Ey toplum; eğer sen fakirsen, açsan, siyasi ve ekonomik güç sahipleri tarafından sömürülüyorsan, bunun sebebinin egemenlerin sana anlattığı hikayeler olmadığını bil. Yolsuzluk ve hırsızlık almış başını gidiyor ve hukuk da buna set çekemiyor, adalette körleşmişse ve bunları kimse çözmüyorsa, bilin ki hepsi egemenlerin yüzündendir şeklinde mealen bilgiler aktarıyor.
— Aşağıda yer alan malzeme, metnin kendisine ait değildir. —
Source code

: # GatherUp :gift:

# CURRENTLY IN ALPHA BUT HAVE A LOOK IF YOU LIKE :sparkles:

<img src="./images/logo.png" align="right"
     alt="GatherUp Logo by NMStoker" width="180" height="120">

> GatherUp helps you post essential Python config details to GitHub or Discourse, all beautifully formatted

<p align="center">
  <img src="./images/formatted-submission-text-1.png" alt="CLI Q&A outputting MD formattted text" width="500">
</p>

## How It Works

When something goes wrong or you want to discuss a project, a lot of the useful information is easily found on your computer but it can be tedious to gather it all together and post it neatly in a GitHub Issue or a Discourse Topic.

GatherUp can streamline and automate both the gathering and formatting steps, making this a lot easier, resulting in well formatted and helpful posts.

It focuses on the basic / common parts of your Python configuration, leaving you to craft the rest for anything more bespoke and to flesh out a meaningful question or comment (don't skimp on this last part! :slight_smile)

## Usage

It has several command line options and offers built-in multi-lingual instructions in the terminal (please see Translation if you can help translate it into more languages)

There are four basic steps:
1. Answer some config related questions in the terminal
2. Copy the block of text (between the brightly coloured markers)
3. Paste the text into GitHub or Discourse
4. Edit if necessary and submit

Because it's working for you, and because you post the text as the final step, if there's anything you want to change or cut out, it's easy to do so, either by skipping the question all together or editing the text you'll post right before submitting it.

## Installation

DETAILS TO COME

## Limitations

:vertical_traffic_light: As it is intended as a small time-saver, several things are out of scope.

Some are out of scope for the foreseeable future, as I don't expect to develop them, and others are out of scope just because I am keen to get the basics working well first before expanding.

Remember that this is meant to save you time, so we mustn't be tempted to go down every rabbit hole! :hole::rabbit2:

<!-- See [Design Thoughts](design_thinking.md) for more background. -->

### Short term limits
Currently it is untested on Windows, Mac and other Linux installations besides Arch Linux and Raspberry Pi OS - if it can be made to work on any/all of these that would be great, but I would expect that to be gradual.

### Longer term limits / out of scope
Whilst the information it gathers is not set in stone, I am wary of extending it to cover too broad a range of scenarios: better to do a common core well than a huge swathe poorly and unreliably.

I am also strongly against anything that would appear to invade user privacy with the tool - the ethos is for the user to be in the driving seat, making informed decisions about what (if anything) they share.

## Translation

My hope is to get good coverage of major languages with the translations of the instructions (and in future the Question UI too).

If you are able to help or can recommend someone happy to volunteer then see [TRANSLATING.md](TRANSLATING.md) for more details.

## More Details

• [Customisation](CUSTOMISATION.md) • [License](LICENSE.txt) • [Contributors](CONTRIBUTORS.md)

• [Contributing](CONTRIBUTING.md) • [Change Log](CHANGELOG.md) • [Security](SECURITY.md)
Fikret Başkaya, çoğu ülkede yaşanan sosyal felaketlerin ve yozlaşmanın kökenlerini açık bir şekilde ifade ediyor. Dünyaya dayatılan Avrupa-Merkezli bakışa açısının beslendiği kaynağı da gösteriyor. Bilimin bile Avrupa bakış açısıyla nasıl pespaye edildiğini de gösteriyor. Bir takım aydınların Avrupa-Merkezli bakış açısının yayılması için seçildiğinden de bahsediyor. Televizyonlardaki tartışma programlarında sürekli hep aynı kişilerin bozuk plak gibi aynı şeyleri tekrarlaması ve danışıklı olarak kavga ettirilmesi de gerçeklerin gizlenmesi ve sadece o kavgaya odaklanılması için yapılan bir kurgudan ibarettir.

Dünyaya egemen olan Avrupa-Merkezli bakış açısının sosyoloji arkasındaki baş temsilcilerinin de nesnel değil tamamen ırkçı bakış açısıyla olayları değerlendirdiği ve ‘Avrupa’nın üstünlüğü’ tezini ileri sürdüklerinden bahsediyor. Bu tezin dünden bugüne devam ettiğini ifade eden Başkaya, Üçüncü Dünya ülkelerindeki aydın sınıfının da Avrupa’nın üstünlüğünü savunan bilimcileri beslediğini; kendi topraklarını, kültürünü, dinini, dilini, tarihini bilmeyen veya bilse bile Avrupa -Merkezli bakış açısıyla olayları yorumlayan zümrenin ancak onların sözcüğünü yapmaktan öteye gidemeyeceklerini de anlatmaya çalışıyor. Örneğin, Birinci ve İkinci Paylaşım Savaşları adının bile gerçeklerin saptırılması neticesinde ‘Dünya’ savaşı olarak nitelendirildiğini ifade ediyor.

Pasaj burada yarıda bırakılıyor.